OGI at the ‘Department of environment and spatial planning’ of the Flemish Government
The Department of environment and spatial planning of the government of Flanders is responsible for preparing, following up and evaluating the Flemish environmental policy. Companies that want to emit polluting substances in the air or water must obtain a permit. Once obtained, they are required to report annually about the emissions done during the previous year. Due to this obligation, data regarding the amount of emitted substances per location have been collected since 2004.
Aim of the project
The aim of the project is to integrate these data with all kinds of other data sources (internal and external) to offer:
- the general public an application showing the emitted substances over the years in the area that they live in
- companies the ability to benchmark themselves against other, similar, organisations
- public servants analytics dashboards to gain insights to steer the policy making.
The ultimate aim is that by integrating the data, (research) questions can be addressed which can not be answered using the separate data silos.
The solution preferably needed to be based on open source software or using open source libraries.
Data integration needed
More than 10 data silos needed to be integrated. These datasets contain data:
- managed by the department itself (archival systems, RDBMS)
- datasets published by other departments (Flemish addresses database, Belgian company register) accessible via external SPARQL endpoints
- together with well-known classification systems such as NACE (economical activities) and NIS (administrative geographical entities) available also as external SPARQL endpoints
The most important datasets are in fact observations. Hence our use of the RDF Data Cube vocabulary: a vocabulary explicitly made to capture statistical data to allow OLAP operations such as slice and dice, roll-up and drill-down. The code lists are encoded in XKOS, an extension of SKOS (Simple Knowledge Organization System) for statistical classifications.
The solution tries to avoid:
- replicating external datasets in the own repository
- ETL (Extract, Transform, Load) processes.
The first axiom is a little bit controversial, since we all know that external endpoints are not that reliable and an architecture is just as solid as its weakest point.
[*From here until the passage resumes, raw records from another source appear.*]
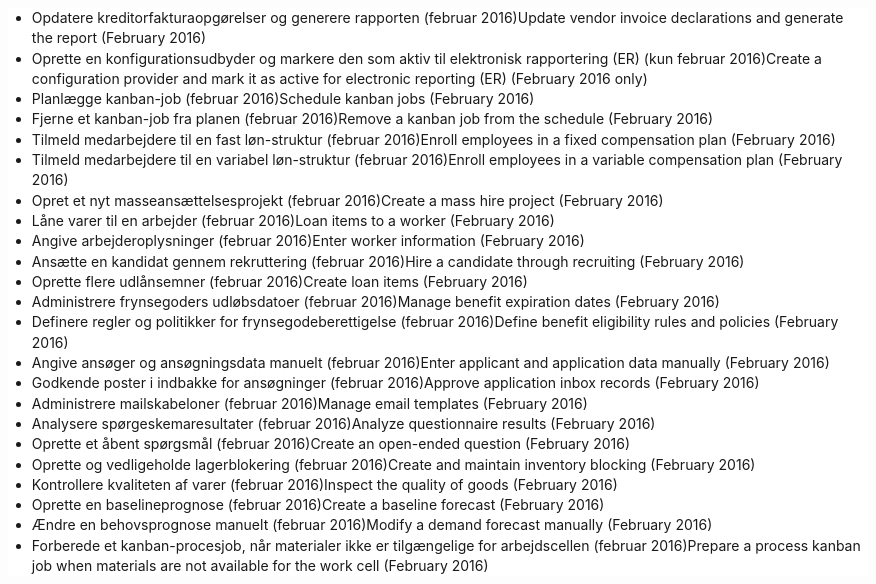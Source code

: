 - <span data-ttu-id="3af96-375">Opdatere kreditorfakturaopgørelser og generere rapporten (februar 2016)</span><span class="sxs-lookup"><span data-stu-id="3af96-375">Update vendor invoice declarations and generate the report (February 2016)</span></span>
- <span data-ttu-id="3af96-376">Oprette en konfigurationsudbyder og markere den som aktiv til elektronisk rapportering (ER) (kun februar 2016)</span><span class="sxs-lookup"><span data-stu-id="3af96-376">Create a configuration provider and mark it as active for electronic reporting (ER) (February 2016 only)</span></span>
- <span data-ttu-id="3af96-377">Planlægge kanban-job (februar 2016)</span><span class="sxs-lookup"><span data-stu-id="3af96-377">Schedule kanban jobs (February 2016)</span></span>
- <span data-ttu-id="3af96-378">Fjerne et kanban-job fra planen (februar 2016)</span><span class="sxs-lookup"><span data-stu-id="3af96-378">Remove a kanban job from the schedule (February 2016)</span></span>
- <span data-ttu-id="3af96-379">Tilmeld medarbejdere til en fast løn-struktur (februar 2016)</span><span class="sxs-lookup"><span data-stu-id="3af96-379">Enroll employees in a fixed compensation plan (February 2016)</span></span>
- <span data-ttu-id="3af96-380">Tilmeld medarbejdere til en variabel løn-struktur (februar 2016)</span><span class="sxs-lookup"><span data-stu-id="3af96-380">Enroll employees in a variable compensation plan (February 2016)</span></span>
- <span data-ttu-id="3af96-381">Opret et nyt masseansættelsesprojekt (februar 2016)</span><span class="sxs-lookup"><span data-stu-id="3af96-381">Create a mass hire project (February 2016)</span></span>
- <span data-ttu-id="3af96-382">Låne varer til en arbejder (februar 2016)</span><span class="sxs-lookup"><span data-stu-id="3af96-382">Loan items to a worker (February 2016)</span></span>
- <span data-ttu-id="3af96-383">Angive arbejderoplysninger (februar 2016)</span><span class="sxs-lookup"><span data-stu-id="3af96-383">Enter worker information (February 2016)</span></span>
- <span data-ttu-id="3af96-384">Ansætte en kandidat gennem rekruttering (februar 2016)</span><span class="sxs-lookup"><span data-stu-id="3af96-384">Hire a candidate through recruiting (February 2016)</span></span>
- <span data-ttu-id="3af96-385">Oprette flere udlånsemner (februar 2016)</span><span class="sxs-lookup"><span data-stu-id="3af96-385">Create loan items (February 2016)</span></span>
- <span data-ttu-id="3af96-386">Administrere frynsegoders udløbsdatoer (februar 2016)</span><span class="sxs-lookup"><span data-stu-id="3af96-386">Manage benefit expiration dates (February 2016)</span></span>
- <span data-ttu-id="3af96-387">Definere regler og politikker for frynsegodeberettigelse (februar 2016)</span><span class="sxs-lookup"><span data-stu-id="3af96-387">Define benefit eligibility rules and policies (February 2016)</span></span>
- <span data-ttu-id="3af96-388">Angive ansøger og ansøgningsdata manuelt (februar 2016)</span><span class="sxs-lookup"><span data-stu-id="3af96-388">Enter applicant and application data manually (February 2016)</span></span>
- <span data-ttu-id="3af96-389">Godkende poster i indbakke for ansøgninger (februar 2016)</span><span class="sxs-lookup"><span data-stu-id="3af96-389">Approve application inbox records (February 2016)</span></span>
- <span data-ttu-id="3af96-390">Administrere mailskabeloner (februar 2016)</span><span class="sxs-lookup"><span data-stu-id="3af96-390">Manage email templates (February 2016)</span></span>
- <span data-ttu-id="3af96-391">Analysere spørgeskemaresultater (februar 2016)</span><span class="sxs-lookup"><span data-stu-id="3af96-391">Analyze questionnaire results (February 2016)</span></span>
- <span data-ttu-id="3af96-392">Oprette et åbent spørgsmål (februar 2016)</span><span class="sxs-lookup"><span data-stu-id="3af96-392">Create an open-ended question (February 2016)</span></span>
- <span data-ttu-id="3af96-393">Oprette og vedligeholde lagerblokering (februar 2016)</span><span class="sxs-lookup"><span data-stu-id="3af96-393">Create and maintain inventory blocking (February 2016)</span></span>
- <span data-ttu-id="3af96-394">Kontrollere kvaliteten af varer (februar 2016)</span><span class="sxs-lookup"><span data-stu-id="3af96-394">Inspect the quality of goods (February 2016)</span></span>
- <span data-ttu-id="3af96-395">Oprette en baselineprognose (februar 2016)</span><span class="sxs-lookup"><span data-stu-id="3af96-395">Create a baseline forecast (February 2016)</span></span>
- <span data-ttu-id="3af96-396">Ændre en behovsprognose manuelt (februar 2016)</span><span class="sxs-lookup"><span data-stu-id="3af96-396">Modify a demand forecast manually (February 2016)</span></span>
- <span data-ttu-id="3af96-397">Forberede et kanban-procesjob, når materialer ikke er tilgængelige for arbejdscellen (februar 2016)</span><span class="sxs-lookup"><span data-stu-id="3af96-397">Prepare a process kanban job when materials are not available for the work cell (February 2016)</span></span>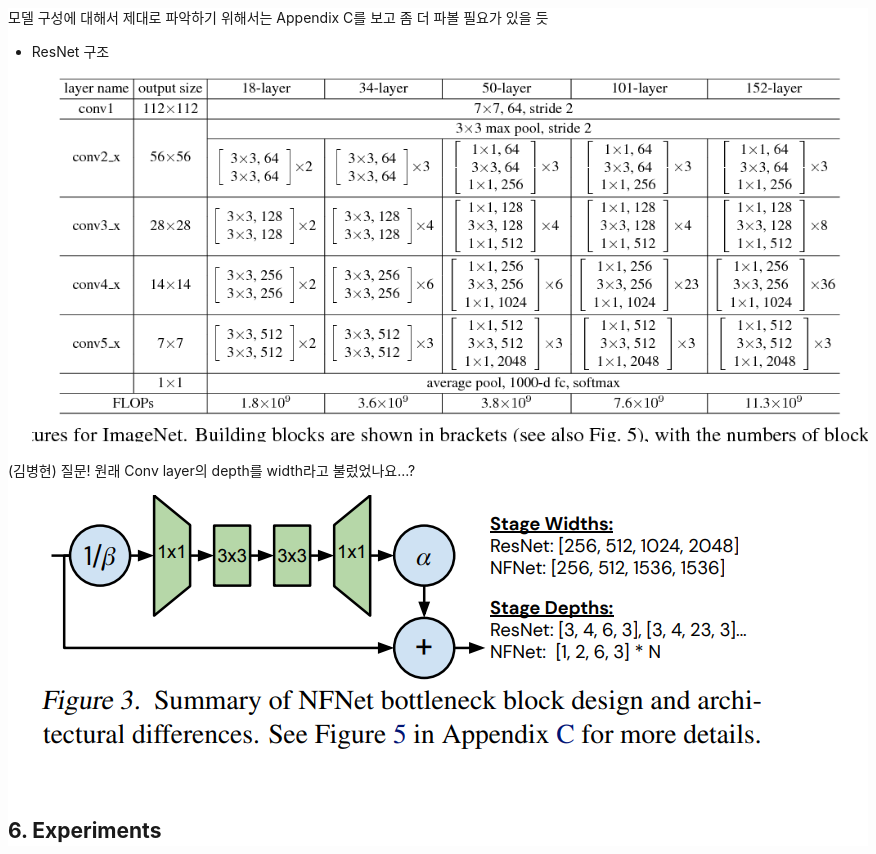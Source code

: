 모델 구성에 대해서 제대로 파악하기 위해서는 Appendix C를 보고 좀 더 파볼 필요가 있을 듯 

- ResNet 구조
    
    ![High-Performance%20Large-Scale%20Image%20Recognition%20Wit%208519dcd750294c8aa6672373d3df65ad/Untitled%2016.png](High-Performance%20Large-Scale%20Image%20Recognition%20Wit%208519dcd750294c8aa6672373d3df65ad/Untitled%2016.png)
    

(김병현) 질문! 원래 Conv layer의 depth를 width라고 불렀었나요...?

![High-Performance%20Large-Scale%20Image%20Recognition%20Wit%208519dcd750294c8aa6672373d3df65ad/Untitled%2017.png](High-Performance%20Large-Scale%20Image%20Recognition%20Wit%208519dcd750294c8aa6672373d3df65ad/Untitled%2017.png)

## 6. Experiments
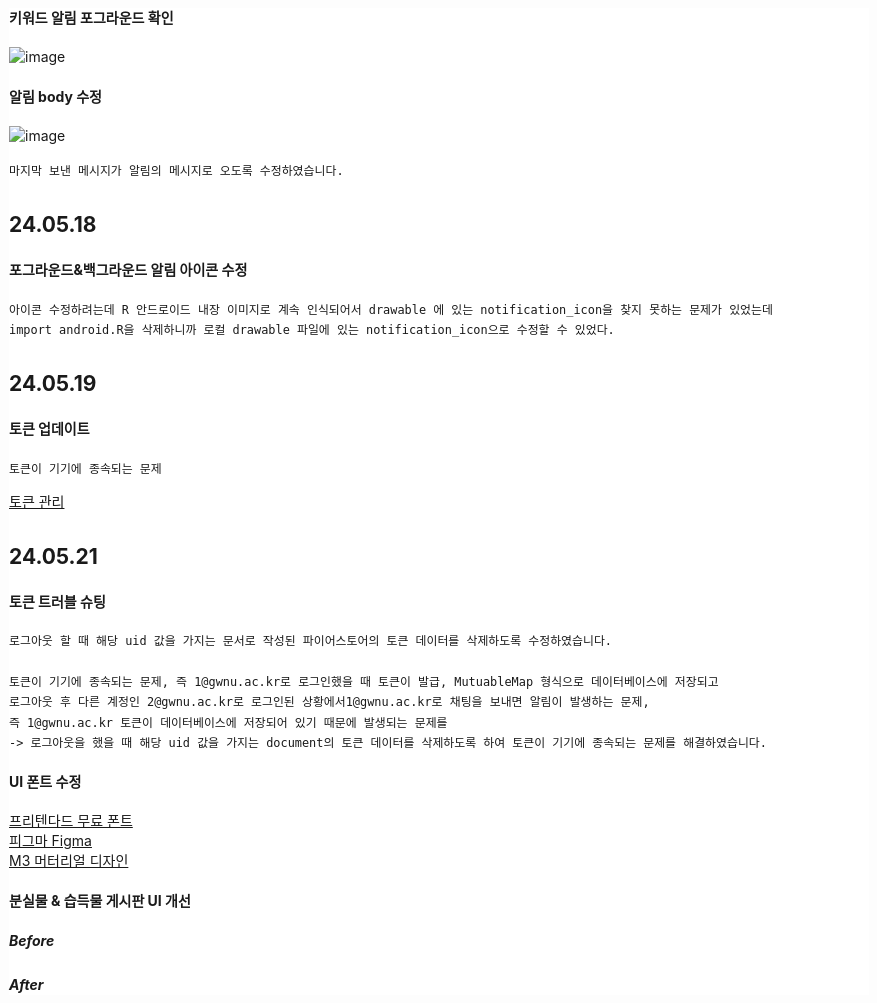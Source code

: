 #### 키워드 알림 포그라운드 확인
![image](https://github.com/chihyeonwon/Capstone-Design/assets/58906858/c8d07ca4-1ccd-415b-8cf7-d20fd8d3e8fe)

#### 알림 body 수정
![image](https://github.com/chihyeonwon/Capstone-Design/assets/58906858/d69faebc-d845-4191-a6ed-c7aa21bf0506)
```
마지막 보낸 메시지가 알림의 메시지로 오도록 수정하였습니다.
```
## 24.05.18 
#### 포그라운드&백그라운드 알림 아이콘 수정
```
아이콘 수정하려는데 R 안드로이드 내장 이미지로 계속 인식되어서 drawable 에 있는 notification_icon을 찾지 못하는 문제가 있었는데
import android.R을 삭제하니까 로컬 drawable 파일에 있는 notification_icon으로 수정할 수 있었다.
```
## 24.05.19
#### 토큰 업데이트
```
토큰이 기기에 종속되는 문제 
```
[토큰 관리](https://seungwoolog.tistory.com/88)
## 24.05.21 
#### 토큰 트러블 슈팅  
```
로그아웃 할 때 해당 uid 값을 가지는 문서로 작성된 파이어스토어의 토큰 데이터를 삭제하도록 수정하였습니다.

토큰이 기기에 종속되는 문제, 즉 1@gwnu.ac.kr로 로그인했을 때 토큰이 발급, MutuableMap 형식으로 데이터베이스에 저장되고
로그아웃 후 다른 계정인 2@gwnu.ac.kr로 로그인된 상황에서1@gwnu.ac.kr로 채팅을 보내면 알림이 발생하는 문제,
즉 1@gwnu.ac.kr 토큰이 데이터베이스에 저장되어 있기 때문에 발생되는 문제를
-> 로그아웃을 했을 때 해당 uid 값을 가지는 document의 토큰 데이터를 삭제하도록 하여 토큰이 기기에 종속되는 문제를 해결하였습니다. 
```
#### UI 폰트 수정 
[프리텐다드 무료 폰트](https://noonnu.cc/font_page/694)    
[피그마 Figma](https://www.figma.com/)       
[M3 머터리얼 디자인](https://m2.material.io/develop/android)      

#### 분실물 & 습득물 게시판 UI 개선

##### Before


##### After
See Verborgh Ruben, Can I SPARQL an endpoint? and Beek Wouter, Rietveld Laurens et al, Why the Semantic Web Needs Centralization (Even If We Don’t Like It).
However, in our case the requests going out are just very simple queries where the external endpoints are serving as lookup ‘tables’. If an external endpoint goes down it will not be our fault. And we still dream of the web as a distributed database.
We use a main triple store. In this triple store we manage the results of our ETL processes. We have as main sources 2 archival systems (DSpace) containing XML reports on the observed emissions. These are extracted and transformed to the RDF Data Cube format using XSLT. They are accompanied by lots of controlled vocabularies, converted to SKOS/XKOS using various means (TARQL, XSLT, OpenRefine …)
And we look up info in 3 external endpoints (CRAB, KBO, fedStats).
Most of the requested reports require to query more than the main endpoint.
E.g. one of the requested reports is to calculate the total emission of a certain substance per administrative geographical level (municipality, province, region).
The related SPARQL query:
One can see that this query goes out to 3 endpoints: our main triple store, the virtualised endpoint above our RDBMS and an external one publishing some official thesauri.
With this as a result.
We experienced however that doing this type of federated query is not that obvious in some triple stores/sparql endpoints, a subject we will elaborate upon in a separate post.
Applications using the infrastructure
Now that we have the infrastructure up and running apps are being build to leverage the integrated data.
One example is an application that allows citizens to investigate air emissions is the neighbourhood over time.
All observations and other managed entities are also published with dereference-able url’s.
An example of an observation according to the RDF data cube vocabulary:
This LOD publishing is using the NetKernel Linked Open Data edition.
Data exploration, visualisation
Within the project we developed a SPARQL connector for the exploratory.io data science tool, which allows us to take SPARQL results as input for our analysises.
In the actual situation someone who wants to query the system needs to know in advance which endpoint serves which information. It is our hope to get rid of the many SERVICE clauses in our queries by implementing federation systems such as fedX or Semagrow.
We will of course implement real data cube functionalities developed by our consortium R&D partners.
Using semantic technologies we were able to integrate several different datasets and expose those as one integrated queryable set.
Doing this, 5 star linked open data publishing came right out of the NetKernel box.
We are confident we have now the foundations to start building all kinds of interesting (data cube related) stuff with the aim to make policy building more data driven.